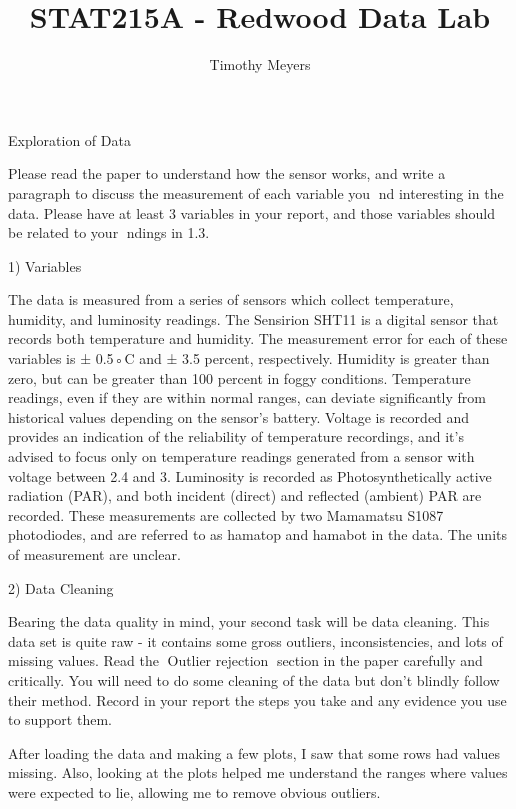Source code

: \documentclass{article}\usepackage[]{graphicx}\usepackage[]{color}
\begin{document}
\title{STAT215A - Redwood Data Lab}
\author{Timothy Meyers}
\maketitle



Exploration of Data

Please read the paper to understand how the sensor works, and write a paragraph to discuss the measurement of each variable you 􏰃nd interesting in the data. Please have at least 3 variables in your report, and those variables should be related to your 􏰃ndings in 1.3.

1) Variables

The data is measured from a series of sensors which collect temperature, humidity, and luminosity readings.  The Sensirion SHT11 is a digital sensor that records both temperature and humidity.  The measurement error for each of these variables is ± 0.5◦C and ± 3.5 percent, respectively.  Humidity is greater than zero, but can be greater than 100 percent in foggy conditions. Temperature readings, even if they are within normal ranges, can deviate significantly from historical values depending on the sensor's battery.  Voltage is recorded and provides an indication of the reliability of temperature recordings, and it's advised to focus only on temperature readings generated from a sensor with voltage between 2.4 and 3.  Luminosity is recorded as Photosynthetically active radiation (PAR), and both incident (direct) and reflected (ambient) PAR are recorded.  These measurements are collected by two Mamamatsu S1087 photodiodes, and are referred to as hamatop and hamabot in the data.  The units of measurement are unclear.

2) Data Cleaning

Bearing the data quality in mind, your second task will be data cleaning. This data set is quite raw - it contains some gross outliers, inconsistencies, and lots of missing values. Read the 􏰅Outlier rejection􏰆 section in the paper carefully and critically. You will need to do some cleaning of the data but don't blindly follow their method. Record in your report the steps you take and any evidence you use to support them.

After loading the data and making a few plots, I saw that some rows had values missing.  Also, looking at the plots helped me understand the ranges where values were expected to lie, allowing me to remove obvious outliers.
\end{document}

Problem requirements:
Although the records contain pictures, the output must hold only their exact wording.

Response to this exercise:
Source code

: \documentclass{article}\usepackage[]{graphicx}\usepackage[]{color}
\begin{document}
\title{STAT215A - Redwood Data Lab}
\author{Timothy Meyers}
\maketitle



Exploration of Data

Please read the paper to understand how the sensor works, and write a paragraph to discuss the measurement of each variable you 􏰃nd interesting in the data. Please have at least 3 variables in your report, and those variables should be related to your 􏰃ndings in 1.3.

1) Variables

The data is measured from a series of sensors which collect temperature, humidity, and luminosity readings.  The Sensirion SHT11 is a digital sensor that records both temperature and humidity.  The measurement error for each of these variables is ± 0.5◦C and ± 3.5 percent, respectively.  Humidity is greater than zero, but can be greater than 100 percent in foggy conditions. Temperature readings, even if they are within normal ranges, can deviate significantly from historical values depending on the sensor's battery.  Voltage is recorded and provides an indication of the reliability of temperature recordings, and it's advised to focus only on temperature readings generated from a sensor with voltage between 2.4 and 3.  Luminosity is recorded as Photosynthetically active radiation (PAR), and both incident (direct) and reflected (ambient) PAR are recorded.  These measurements are collected by two Mamamatsu S1087 photodiodes, and are referred to as hamatop and hamabot in the data.  The units of measurement are unclear.

2) Data Cleaning

Bearing the data quality in mind, your second task will be data cleaning. This data set is quite raw - it contains some gross outliers, inconsistencies, and lots of missing values. Read the 􏰅Outlier rejection􏰆 section in the paper carefully and critically. You will need to do some cleaning of the data but don't blindly follow their method. Record in your report the steps you take and any evidence you use to support them.

After loading the data and making a few plots, I saw that some rows had values missing.  Also, looking at the plots helped me understand the ranges where values were expected to lie, allowing me to remove obvious outliers.
\end{document}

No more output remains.